What needs to be done: Say only the number of lines in the entries below that contain "Turkey".

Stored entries

--- START ---

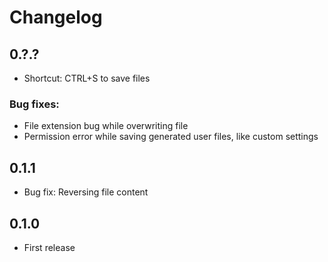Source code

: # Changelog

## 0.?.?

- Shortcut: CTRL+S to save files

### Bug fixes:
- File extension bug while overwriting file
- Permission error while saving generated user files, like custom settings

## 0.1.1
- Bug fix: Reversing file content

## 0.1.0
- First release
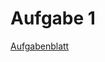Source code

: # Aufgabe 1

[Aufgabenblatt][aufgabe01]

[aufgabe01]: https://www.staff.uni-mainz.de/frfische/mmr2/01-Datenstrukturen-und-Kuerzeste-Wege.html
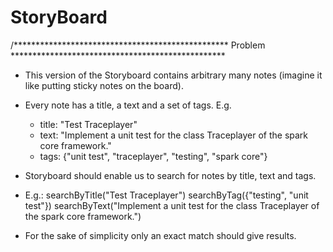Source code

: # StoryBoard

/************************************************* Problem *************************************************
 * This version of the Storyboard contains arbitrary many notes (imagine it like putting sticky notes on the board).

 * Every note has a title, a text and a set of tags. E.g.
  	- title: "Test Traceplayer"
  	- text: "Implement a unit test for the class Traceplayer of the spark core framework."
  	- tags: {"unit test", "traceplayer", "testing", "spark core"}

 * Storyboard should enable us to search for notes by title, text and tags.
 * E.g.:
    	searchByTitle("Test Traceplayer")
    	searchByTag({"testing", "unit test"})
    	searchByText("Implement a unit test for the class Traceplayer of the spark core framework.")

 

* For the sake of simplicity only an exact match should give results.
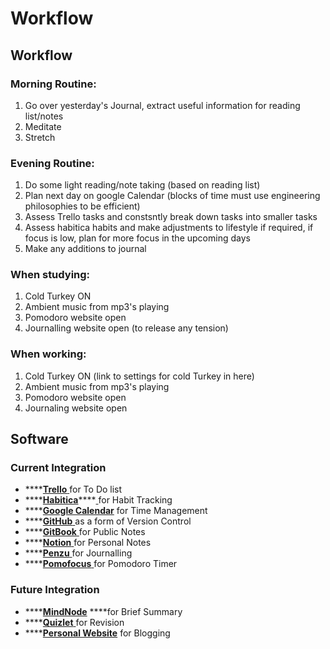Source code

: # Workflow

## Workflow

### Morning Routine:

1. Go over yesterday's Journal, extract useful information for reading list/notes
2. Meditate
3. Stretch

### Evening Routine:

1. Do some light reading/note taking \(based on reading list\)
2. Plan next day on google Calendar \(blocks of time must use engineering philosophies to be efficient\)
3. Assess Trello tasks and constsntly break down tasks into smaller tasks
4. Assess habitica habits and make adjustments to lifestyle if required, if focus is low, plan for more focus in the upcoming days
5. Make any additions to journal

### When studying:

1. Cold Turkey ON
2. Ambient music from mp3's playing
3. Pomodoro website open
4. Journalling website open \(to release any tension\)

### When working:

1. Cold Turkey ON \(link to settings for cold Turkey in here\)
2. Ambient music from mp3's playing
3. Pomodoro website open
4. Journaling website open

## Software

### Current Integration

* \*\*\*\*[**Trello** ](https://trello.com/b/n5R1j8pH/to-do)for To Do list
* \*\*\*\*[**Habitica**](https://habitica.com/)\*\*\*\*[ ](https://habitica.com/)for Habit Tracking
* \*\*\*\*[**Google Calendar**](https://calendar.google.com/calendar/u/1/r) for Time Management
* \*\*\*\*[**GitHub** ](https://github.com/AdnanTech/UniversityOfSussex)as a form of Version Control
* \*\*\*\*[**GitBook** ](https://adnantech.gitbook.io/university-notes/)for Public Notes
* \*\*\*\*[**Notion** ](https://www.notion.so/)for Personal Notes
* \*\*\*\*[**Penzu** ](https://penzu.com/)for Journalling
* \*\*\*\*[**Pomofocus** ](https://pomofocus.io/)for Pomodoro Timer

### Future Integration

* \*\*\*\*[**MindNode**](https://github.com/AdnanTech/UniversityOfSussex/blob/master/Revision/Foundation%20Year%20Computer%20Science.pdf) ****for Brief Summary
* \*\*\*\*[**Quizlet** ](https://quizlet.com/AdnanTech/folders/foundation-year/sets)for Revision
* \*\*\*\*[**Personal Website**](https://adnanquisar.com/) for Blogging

--- END ---

Answer space: 2